Government Should Adopt Nuclear Power To Achieve Net Zero, Business Group Says


The government should “stop bowing to the melodrama of eco-alarmists like Greta Thunberg” and “go nuclear and fracking,” said John Longworth, chairman of the Independent Business Network (IBN).

The family business association argues that the two energy sources could be key elements of an alternative and profitable path to net zero carbon emissions by 2050.

Longworth criticized the government’s plans to raise taxes and rely more on ‘trendy’ energy sources such as wind power to meet its climate goals.

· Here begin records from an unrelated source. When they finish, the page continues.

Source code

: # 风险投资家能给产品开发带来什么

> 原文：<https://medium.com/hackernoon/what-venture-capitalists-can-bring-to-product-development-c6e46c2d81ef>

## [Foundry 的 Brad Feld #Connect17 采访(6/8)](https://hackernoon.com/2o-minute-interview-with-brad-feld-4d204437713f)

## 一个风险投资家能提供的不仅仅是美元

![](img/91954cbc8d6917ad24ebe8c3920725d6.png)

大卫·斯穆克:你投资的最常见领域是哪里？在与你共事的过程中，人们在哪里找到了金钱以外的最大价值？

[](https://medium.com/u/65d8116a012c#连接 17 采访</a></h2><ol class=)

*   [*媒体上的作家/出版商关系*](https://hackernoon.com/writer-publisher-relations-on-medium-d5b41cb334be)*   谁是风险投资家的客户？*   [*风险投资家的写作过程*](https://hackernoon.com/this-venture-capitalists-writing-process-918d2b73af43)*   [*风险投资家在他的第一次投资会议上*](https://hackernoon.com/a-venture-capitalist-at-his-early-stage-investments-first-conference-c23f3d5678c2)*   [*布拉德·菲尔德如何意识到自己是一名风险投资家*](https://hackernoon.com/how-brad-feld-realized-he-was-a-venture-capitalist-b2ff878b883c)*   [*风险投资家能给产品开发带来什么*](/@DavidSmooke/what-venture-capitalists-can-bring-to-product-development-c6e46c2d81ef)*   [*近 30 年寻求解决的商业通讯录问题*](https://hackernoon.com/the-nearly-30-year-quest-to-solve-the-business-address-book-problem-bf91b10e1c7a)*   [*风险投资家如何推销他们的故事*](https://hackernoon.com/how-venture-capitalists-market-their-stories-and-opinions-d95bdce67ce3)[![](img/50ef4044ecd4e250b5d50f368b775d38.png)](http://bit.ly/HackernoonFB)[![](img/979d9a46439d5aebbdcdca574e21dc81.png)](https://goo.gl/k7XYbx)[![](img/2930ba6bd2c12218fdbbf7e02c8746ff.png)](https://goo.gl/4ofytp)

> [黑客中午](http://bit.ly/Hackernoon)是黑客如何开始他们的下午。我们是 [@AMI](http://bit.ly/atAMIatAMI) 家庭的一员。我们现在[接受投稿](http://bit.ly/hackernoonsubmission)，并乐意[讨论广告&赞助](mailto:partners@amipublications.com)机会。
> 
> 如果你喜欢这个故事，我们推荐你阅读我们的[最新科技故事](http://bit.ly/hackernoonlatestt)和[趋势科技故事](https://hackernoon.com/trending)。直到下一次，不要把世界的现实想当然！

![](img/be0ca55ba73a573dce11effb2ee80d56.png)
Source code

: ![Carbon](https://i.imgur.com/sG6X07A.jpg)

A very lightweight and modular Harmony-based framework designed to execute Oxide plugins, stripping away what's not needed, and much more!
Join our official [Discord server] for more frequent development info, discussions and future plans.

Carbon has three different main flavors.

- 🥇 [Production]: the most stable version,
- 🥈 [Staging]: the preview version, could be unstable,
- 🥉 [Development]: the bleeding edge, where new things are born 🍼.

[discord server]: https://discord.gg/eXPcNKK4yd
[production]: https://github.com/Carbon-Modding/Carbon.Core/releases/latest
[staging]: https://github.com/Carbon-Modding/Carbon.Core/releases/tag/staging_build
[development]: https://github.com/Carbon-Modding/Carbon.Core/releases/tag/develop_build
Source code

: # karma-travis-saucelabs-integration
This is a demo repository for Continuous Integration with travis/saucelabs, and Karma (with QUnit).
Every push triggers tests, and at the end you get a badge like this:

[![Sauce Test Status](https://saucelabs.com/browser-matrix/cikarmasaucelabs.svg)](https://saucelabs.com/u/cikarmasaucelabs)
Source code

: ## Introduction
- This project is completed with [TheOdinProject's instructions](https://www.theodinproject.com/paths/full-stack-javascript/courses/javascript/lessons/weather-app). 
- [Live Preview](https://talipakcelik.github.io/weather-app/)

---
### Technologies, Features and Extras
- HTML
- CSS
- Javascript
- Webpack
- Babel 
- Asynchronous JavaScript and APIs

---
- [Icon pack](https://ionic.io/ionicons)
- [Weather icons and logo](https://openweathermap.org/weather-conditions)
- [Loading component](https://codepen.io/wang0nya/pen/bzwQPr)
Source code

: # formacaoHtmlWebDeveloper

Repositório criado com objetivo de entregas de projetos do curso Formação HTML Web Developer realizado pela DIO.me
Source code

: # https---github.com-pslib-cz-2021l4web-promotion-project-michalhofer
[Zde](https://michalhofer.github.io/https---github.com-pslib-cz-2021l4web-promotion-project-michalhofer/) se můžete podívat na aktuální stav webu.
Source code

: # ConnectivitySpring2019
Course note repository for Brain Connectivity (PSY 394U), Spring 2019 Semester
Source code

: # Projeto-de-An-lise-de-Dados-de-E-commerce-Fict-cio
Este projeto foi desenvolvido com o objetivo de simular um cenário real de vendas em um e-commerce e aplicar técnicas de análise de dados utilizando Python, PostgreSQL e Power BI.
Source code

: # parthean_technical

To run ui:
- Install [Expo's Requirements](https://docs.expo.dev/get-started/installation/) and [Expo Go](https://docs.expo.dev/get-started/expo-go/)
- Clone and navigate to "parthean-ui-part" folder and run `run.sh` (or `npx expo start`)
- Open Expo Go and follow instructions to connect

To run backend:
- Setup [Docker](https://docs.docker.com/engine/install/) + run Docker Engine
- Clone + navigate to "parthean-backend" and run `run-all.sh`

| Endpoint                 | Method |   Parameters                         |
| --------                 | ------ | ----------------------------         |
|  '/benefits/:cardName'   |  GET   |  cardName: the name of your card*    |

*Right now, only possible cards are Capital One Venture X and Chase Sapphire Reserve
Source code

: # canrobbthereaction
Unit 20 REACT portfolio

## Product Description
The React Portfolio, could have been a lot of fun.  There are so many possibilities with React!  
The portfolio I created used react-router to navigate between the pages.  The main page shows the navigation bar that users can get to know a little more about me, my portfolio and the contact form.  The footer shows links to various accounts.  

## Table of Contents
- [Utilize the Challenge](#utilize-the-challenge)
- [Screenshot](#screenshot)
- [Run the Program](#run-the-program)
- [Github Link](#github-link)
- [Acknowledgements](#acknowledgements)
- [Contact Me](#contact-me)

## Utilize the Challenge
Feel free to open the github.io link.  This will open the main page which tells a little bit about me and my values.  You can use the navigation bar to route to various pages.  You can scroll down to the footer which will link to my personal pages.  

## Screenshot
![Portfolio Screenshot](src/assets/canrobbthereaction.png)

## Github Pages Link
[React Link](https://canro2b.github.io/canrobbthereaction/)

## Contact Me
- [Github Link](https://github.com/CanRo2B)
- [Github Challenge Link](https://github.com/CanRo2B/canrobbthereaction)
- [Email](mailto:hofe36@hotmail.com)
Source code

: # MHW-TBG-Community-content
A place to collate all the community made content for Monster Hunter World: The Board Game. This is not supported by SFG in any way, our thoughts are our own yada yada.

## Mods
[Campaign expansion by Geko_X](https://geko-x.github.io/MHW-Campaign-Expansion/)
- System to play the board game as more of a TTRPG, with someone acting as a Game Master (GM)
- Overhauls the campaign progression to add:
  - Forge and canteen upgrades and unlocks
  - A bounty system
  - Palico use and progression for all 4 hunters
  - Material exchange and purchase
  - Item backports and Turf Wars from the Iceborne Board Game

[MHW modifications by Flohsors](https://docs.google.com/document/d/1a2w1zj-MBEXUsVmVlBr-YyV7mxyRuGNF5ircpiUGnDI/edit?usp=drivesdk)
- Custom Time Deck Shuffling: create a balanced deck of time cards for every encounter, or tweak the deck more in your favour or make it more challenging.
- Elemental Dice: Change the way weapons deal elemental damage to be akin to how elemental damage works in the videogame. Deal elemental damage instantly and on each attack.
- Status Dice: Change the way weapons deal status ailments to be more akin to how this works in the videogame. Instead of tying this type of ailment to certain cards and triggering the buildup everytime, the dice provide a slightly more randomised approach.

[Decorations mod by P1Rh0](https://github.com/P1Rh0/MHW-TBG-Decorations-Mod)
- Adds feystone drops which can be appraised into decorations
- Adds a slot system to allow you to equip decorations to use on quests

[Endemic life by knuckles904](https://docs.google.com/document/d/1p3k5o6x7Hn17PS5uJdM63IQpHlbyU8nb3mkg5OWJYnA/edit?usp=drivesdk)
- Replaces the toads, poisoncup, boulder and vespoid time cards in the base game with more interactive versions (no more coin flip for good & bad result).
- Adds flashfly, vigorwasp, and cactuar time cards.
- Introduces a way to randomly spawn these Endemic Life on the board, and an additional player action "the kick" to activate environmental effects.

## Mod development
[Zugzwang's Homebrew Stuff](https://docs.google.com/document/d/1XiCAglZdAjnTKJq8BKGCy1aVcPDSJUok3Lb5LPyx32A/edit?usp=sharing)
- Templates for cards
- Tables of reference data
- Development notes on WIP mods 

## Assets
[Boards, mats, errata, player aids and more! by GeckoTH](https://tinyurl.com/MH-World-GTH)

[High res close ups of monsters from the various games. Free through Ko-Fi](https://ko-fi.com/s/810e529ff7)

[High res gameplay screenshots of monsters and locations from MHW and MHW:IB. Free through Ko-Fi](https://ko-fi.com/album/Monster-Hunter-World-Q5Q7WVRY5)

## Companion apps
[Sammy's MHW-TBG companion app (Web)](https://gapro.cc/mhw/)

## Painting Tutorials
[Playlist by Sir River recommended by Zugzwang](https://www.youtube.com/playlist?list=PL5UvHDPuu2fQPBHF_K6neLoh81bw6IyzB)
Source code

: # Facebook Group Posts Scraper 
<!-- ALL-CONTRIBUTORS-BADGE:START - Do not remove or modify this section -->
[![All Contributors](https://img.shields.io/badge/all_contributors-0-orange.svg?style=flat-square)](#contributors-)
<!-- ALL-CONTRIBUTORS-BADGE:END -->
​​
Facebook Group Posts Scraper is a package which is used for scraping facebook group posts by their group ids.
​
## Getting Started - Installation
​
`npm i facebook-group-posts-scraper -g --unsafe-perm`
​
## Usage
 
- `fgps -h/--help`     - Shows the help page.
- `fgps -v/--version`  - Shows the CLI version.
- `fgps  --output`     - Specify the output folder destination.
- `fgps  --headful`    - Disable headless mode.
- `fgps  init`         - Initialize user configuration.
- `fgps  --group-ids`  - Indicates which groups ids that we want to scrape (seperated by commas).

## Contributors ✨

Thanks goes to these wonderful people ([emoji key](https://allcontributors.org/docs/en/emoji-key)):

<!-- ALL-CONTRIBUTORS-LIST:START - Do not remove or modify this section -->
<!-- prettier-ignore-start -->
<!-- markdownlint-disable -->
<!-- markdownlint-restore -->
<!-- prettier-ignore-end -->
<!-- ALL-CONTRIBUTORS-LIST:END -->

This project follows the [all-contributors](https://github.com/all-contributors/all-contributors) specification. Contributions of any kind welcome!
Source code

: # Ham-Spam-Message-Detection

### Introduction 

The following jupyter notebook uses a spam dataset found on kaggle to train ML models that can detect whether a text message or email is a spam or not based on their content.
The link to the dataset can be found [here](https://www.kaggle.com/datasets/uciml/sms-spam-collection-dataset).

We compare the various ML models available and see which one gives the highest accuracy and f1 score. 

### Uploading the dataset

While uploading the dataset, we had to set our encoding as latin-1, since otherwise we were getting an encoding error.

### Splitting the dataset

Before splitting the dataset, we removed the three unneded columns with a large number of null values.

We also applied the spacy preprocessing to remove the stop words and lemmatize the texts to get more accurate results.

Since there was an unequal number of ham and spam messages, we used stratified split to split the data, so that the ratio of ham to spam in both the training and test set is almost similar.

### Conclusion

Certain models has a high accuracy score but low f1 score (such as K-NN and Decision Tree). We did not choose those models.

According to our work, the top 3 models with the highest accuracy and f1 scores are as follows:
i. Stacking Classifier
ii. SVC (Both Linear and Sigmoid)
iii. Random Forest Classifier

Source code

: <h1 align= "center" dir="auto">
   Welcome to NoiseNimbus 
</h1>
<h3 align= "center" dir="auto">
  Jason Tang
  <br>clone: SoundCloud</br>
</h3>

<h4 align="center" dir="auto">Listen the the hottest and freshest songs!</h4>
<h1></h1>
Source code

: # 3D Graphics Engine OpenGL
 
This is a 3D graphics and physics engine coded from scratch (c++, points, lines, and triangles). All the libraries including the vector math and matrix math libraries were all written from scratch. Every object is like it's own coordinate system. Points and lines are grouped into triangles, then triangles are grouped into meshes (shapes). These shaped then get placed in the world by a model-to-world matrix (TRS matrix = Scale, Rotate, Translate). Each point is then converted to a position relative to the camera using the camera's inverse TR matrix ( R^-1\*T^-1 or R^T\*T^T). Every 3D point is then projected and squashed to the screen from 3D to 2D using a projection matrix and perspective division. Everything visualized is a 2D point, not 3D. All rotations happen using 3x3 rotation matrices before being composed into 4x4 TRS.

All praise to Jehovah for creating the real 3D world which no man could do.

He believes it will “stifle competitiveness, drive out innovation and impose extraordinary costs on an economy struggling to recover from the pandemic.”

IBN stresses that nuclear power is the cheapest and most consistent source of low-carbon electricity.

On a long-term cost basis, it is 65% lower than that of gas with carbon capture and storage (CCS) and 36% lower than that of onshore wind.

Therefore, he argues that the government should prioritize the mass replication of existing power plant designs, as has been done with EDF Energy’s Sizewell C, where a saving of 20% is expected.

Longworth said: “Nuclear may not sound cute, but it is cost effective, environmentally friendly, safe and secure. Unlike wind, we can accurately predict how much electricity will be delivered to the national grid on any given day.

IBN is also pushing the government to embrace hydraulic fracturing again and drop its moratorium on the practice.

He sees the import of gas over great distances to be a key factor in increasing carbon emissions, which can also jeopardize the UK’s energy security.

Russia, a major supplier of gas to Europe, has been engaged in energy disputes with the EU in recent months.

Longworth concluded: “As the business community recovers from the biggest peacetime disaster it has faced, the Prime Minister must give up populist headlines and do what science tells us instead. Businesses are counting on it.

Business Secretary Kwasi Kwarteng recently unveiled his intention to invest significantly in nuclear energy with the Nuclear Energy (Funding) Bill.